As with any industry and hobby there are conscientious and unscrupulous players. It is always easy to point fingers but I’m most interested in how we can constantly move to improve the quality of marine ornamental fish health. Parts of the survey begin to get at this but I’d like to hear some suggestions addressing how the industry and the hobby can begin to be more proactive when addressing these issues.
Some questions for discussion:
- Can there be sustainable harvest?
- Is aquaculture the answer?
- If so, what about the many communities that depend upon wild harvest for their livelihoods?
- Do you think certification is or can be effective?
- How can we incentivize improved health management throughout the supply chain?
- How can we better reach hobbyists and instill the importance of quality husbandry?
- Is it possible to economically insert quarantine and disease screening into the industry?
- If not, how can we convince hobbyists to set up their own quarantine systems?

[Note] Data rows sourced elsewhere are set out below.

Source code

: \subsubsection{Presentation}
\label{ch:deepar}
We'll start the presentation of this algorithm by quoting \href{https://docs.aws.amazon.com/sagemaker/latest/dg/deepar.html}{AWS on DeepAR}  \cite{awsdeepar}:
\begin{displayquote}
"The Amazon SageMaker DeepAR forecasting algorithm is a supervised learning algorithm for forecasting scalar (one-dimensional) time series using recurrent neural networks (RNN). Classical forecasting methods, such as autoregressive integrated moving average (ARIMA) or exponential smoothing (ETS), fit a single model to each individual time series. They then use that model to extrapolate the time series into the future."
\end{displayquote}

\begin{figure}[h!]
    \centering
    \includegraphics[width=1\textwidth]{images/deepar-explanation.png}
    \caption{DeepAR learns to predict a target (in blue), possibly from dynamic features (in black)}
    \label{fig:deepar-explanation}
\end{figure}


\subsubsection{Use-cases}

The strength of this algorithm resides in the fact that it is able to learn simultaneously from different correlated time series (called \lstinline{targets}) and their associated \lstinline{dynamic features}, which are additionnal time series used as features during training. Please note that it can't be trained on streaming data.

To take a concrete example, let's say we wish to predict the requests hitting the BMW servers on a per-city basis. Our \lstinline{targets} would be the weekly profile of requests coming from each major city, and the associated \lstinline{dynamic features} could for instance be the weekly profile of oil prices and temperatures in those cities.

- How would you go about convincing a new hobbyist to institute quarantine?
- Can veterinarians play a role here? If so, how? If not, why?
- If the global veterinary profession could assist the industry and hobby what would be the most appropriate role we should play?
- Obviously, my focus is on fish health. Feel free to insert other issues into the discussion.
In past posts I’ve been accused of preaching to the choir. That’s fine because I’m interested in your thoughts as active/passionate members of this hobby and industry . Be creative. Think outside the box.
So, Let’s hear your your thoughts, comments and ideas!! Just be civil!!